Los planos secuencia siempre dan que hablar. Son uno de los recursos técnicos más comentados y alabados en cine y televisión y con el estreno de 1917 esta forma narrativa que tanto hipnotiza vuelve a estar en boca de todos. Y es que sin lugar a dudas el último trabajo de Sam Mendes es ya toda una proeza cinematográfica en este sentido. Dos horas de largometraje en un gran plano secuencia – salvando cortes digitales tremendamente bien disimulados. Los planos secuencia quedan bien y gustan a todos. En los últimos años se han convertido en una especie de desafío para que algunos cineastas hinchen su pecho de orgullo y esto puede parecer que se trata de un recurso puramente estético. Sin embargo, su uso va más allá del simple artificio.
Comencemos por lo fundamental y obvio: sí, un plano secuencia supone un trabajo y un esfuerzo colosal, y sea cual sea su función última en la narrativa, su ejecución es siempre algo que merece reconocimiento. Planificar una toma sin cortes que se prolongue un tiempo dilatado – en ocasiones incluyendo en ella varias escenas – requiere una coordinación precisa de prácticamente todos los equipos y departamentos implicados en una grabación. Así que, aunque su función acabe siendo meramente superficial, no hay que olvidar su laboriosidad y empeño técnico.
Ahora bien, hay mejores y peores planos secuencia. Y es que aquellos que de verdad sobresalen son los que además de lucir, inciden, cuentan y transmiten parte de la narración que se quiere plasmar en la pantalla. Para que nos entendamos: aportan algo.

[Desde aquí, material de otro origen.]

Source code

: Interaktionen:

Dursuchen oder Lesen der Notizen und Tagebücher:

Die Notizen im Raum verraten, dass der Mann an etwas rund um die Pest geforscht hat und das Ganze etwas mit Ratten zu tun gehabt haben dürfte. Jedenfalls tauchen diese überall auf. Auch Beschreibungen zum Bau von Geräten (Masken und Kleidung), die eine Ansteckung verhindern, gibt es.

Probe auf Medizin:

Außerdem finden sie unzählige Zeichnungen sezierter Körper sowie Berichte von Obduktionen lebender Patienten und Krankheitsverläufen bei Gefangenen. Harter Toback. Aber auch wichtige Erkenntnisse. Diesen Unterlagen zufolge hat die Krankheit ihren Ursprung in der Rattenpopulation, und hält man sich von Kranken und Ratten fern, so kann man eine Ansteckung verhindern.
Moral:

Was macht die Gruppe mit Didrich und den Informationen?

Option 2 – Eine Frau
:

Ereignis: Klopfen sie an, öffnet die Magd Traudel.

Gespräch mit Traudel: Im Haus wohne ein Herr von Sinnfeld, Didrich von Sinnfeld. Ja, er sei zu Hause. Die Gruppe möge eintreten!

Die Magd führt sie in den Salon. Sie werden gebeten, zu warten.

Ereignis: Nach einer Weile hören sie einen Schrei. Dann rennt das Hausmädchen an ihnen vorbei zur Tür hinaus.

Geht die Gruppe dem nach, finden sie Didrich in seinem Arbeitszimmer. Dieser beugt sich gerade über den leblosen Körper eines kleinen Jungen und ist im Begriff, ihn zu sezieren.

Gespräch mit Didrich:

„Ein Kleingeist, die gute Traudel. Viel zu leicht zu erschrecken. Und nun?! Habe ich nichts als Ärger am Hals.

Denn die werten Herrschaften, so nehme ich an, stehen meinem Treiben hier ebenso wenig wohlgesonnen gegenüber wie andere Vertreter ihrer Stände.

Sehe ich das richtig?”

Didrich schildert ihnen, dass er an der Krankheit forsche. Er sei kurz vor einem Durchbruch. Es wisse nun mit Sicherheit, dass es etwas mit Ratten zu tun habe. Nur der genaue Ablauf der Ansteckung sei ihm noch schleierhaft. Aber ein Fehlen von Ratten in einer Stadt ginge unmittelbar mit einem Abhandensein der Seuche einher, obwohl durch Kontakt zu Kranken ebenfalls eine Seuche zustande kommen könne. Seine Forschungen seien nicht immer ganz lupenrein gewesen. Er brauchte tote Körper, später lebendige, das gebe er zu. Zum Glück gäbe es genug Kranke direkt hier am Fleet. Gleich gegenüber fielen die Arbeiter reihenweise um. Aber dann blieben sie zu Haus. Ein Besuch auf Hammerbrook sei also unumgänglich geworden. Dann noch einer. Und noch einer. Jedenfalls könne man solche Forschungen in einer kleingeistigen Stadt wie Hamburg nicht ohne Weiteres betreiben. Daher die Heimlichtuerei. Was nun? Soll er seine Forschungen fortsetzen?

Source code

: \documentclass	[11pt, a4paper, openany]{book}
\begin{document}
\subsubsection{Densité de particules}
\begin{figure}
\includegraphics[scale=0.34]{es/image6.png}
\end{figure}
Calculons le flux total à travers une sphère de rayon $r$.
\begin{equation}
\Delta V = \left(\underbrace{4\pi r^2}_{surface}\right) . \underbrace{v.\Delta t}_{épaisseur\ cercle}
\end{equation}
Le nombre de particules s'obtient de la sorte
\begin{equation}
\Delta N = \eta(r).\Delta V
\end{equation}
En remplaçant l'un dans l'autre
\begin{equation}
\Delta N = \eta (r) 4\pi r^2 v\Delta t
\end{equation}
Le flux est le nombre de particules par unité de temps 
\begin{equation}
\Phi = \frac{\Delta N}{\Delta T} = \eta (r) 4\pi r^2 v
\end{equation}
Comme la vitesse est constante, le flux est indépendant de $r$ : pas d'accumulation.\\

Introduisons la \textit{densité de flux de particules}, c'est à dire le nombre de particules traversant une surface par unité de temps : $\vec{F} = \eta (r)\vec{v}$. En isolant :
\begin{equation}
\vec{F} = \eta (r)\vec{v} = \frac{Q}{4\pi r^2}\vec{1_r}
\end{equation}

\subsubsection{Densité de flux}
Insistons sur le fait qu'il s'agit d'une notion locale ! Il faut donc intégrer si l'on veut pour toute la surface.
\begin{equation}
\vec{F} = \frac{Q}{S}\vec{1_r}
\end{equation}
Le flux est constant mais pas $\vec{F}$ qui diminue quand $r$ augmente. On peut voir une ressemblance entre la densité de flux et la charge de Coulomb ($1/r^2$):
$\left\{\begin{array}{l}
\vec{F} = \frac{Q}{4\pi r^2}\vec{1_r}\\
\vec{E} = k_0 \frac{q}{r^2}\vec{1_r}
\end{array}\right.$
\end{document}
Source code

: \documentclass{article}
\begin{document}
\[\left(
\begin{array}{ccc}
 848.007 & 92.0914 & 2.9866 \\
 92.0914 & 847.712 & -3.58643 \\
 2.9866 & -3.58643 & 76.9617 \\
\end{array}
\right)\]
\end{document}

Dar dinamismo a una escena y conseguir potenciar ciertas situaciones suprimiendo cortes de edición son dos funciones que suman a la hora de definir un buen plano secuencia. Esto se emplea en escenas de acción, que manteniendo la cámara “sin pestañear” el espectador se involucra con profundidad en el momento narrativo, elevando la tensión y añadiendo altas dosis de realismo y cercanía a la secuencia. Y lo más importante: creando una sensación de peligro auténtica, algo que debería ser básico a la hora de rodar acción pero que suele quedar diluido con la epilepsia de cortes, como sucede a menudo en el cine de Marvel.
Ejemplos claros de cómo un plano secuencia favorece e intensifica la acción se encuentran en cintas como Oldboy (2003), o El renacido (2015), donde Alejandro González Iñárritu – quien tiene predilección por este tipo de técnica (ya hablaremos de Birdman) – logra una inmersión completa a la hora de mostrar el enfrentamiento entre nativos americanos y exploradores. El peligro rodea en todo momento al personaje y logra un efecto que una excesiva edición podría estropear.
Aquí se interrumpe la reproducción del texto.